The effect of sildenafil on ocular circulation has been investigated by various methods resulting in variant findings. Grunwald et al.18 found no significant change in optic nerve head or foveolar choroidal blood flow either 1 or 5 h after sildenafil treatment by laser Doppler flowmetry. However, Sponsel et al.19 reported a significant increase from baseline in pulsatile choroidal blood flow 110 min after administration of a 50 mg dose of sildenafil.

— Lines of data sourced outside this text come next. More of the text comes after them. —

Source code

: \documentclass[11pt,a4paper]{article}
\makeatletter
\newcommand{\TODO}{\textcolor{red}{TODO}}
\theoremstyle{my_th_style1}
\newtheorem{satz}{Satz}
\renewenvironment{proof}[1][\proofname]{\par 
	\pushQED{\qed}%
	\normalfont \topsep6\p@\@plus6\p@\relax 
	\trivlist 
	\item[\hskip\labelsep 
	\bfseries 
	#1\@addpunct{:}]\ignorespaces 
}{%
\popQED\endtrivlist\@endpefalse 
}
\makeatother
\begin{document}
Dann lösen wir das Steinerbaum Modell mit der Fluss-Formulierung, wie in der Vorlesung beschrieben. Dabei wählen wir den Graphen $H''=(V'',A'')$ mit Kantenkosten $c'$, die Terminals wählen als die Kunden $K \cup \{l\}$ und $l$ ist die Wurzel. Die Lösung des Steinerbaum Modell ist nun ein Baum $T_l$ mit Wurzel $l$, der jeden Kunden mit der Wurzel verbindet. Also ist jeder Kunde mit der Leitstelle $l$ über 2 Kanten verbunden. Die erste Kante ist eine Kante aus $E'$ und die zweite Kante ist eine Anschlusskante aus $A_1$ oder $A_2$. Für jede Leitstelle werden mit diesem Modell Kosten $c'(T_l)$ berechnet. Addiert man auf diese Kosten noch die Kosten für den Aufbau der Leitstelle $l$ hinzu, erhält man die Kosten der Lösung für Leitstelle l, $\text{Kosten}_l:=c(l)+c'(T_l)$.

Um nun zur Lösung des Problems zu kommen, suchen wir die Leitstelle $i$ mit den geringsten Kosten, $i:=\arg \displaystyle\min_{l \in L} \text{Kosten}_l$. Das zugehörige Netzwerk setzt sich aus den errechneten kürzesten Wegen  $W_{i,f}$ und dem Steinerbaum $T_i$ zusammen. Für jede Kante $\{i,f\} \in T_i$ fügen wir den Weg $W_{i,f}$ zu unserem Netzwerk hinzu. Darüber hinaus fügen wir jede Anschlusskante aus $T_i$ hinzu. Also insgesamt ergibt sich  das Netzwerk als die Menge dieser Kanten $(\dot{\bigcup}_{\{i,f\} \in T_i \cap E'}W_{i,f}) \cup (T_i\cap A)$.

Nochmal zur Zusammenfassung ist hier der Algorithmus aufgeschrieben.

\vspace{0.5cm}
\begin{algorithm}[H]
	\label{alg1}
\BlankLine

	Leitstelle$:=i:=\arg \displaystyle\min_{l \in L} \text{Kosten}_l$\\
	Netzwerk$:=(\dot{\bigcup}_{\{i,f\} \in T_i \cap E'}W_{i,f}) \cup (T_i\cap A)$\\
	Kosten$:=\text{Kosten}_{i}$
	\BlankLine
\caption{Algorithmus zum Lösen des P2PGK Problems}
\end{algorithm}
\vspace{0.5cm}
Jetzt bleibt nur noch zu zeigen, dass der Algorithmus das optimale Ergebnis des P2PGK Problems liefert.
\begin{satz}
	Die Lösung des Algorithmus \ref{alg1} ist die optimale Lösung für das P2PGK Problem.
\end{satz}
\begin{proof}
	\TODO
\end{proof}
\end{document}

CDI is a safe, noninvasive and easy method to detect ocular blood flow velocities. It presents us peak systolic, end diastolic, mean velocities, pulsatility, and resistivity indices. CDI was found to present reproducible measures in the ophthalmic and central retinal arteries. However, the reproducibility of velocities from the posterior ciliary vessels is variable and thus less reliable.20

The hemodynamic effects of sildenafil in the eye have been investigated in humans by CDI. In our previous study, we examined the effect of a single oral dose of 50 mg sildenafil in a group of healthy young male volunteers by using CDI to measure hemodynamic variables in the OA, CRA, and SPCA before and 1 h after administration. Our results showed that while there was no change in Doppler indices for CRA and SPCA, PSV, EDV, and MV of OA increased significantly reflecting the vasodilator effect of sildenafil.21 Kurtulan et al.22 reported that after taking 100 mg of oral sildenafil citrate, there was no change on the hemodynamics of CRA on the basis of CDI at 60 and 75 min examination.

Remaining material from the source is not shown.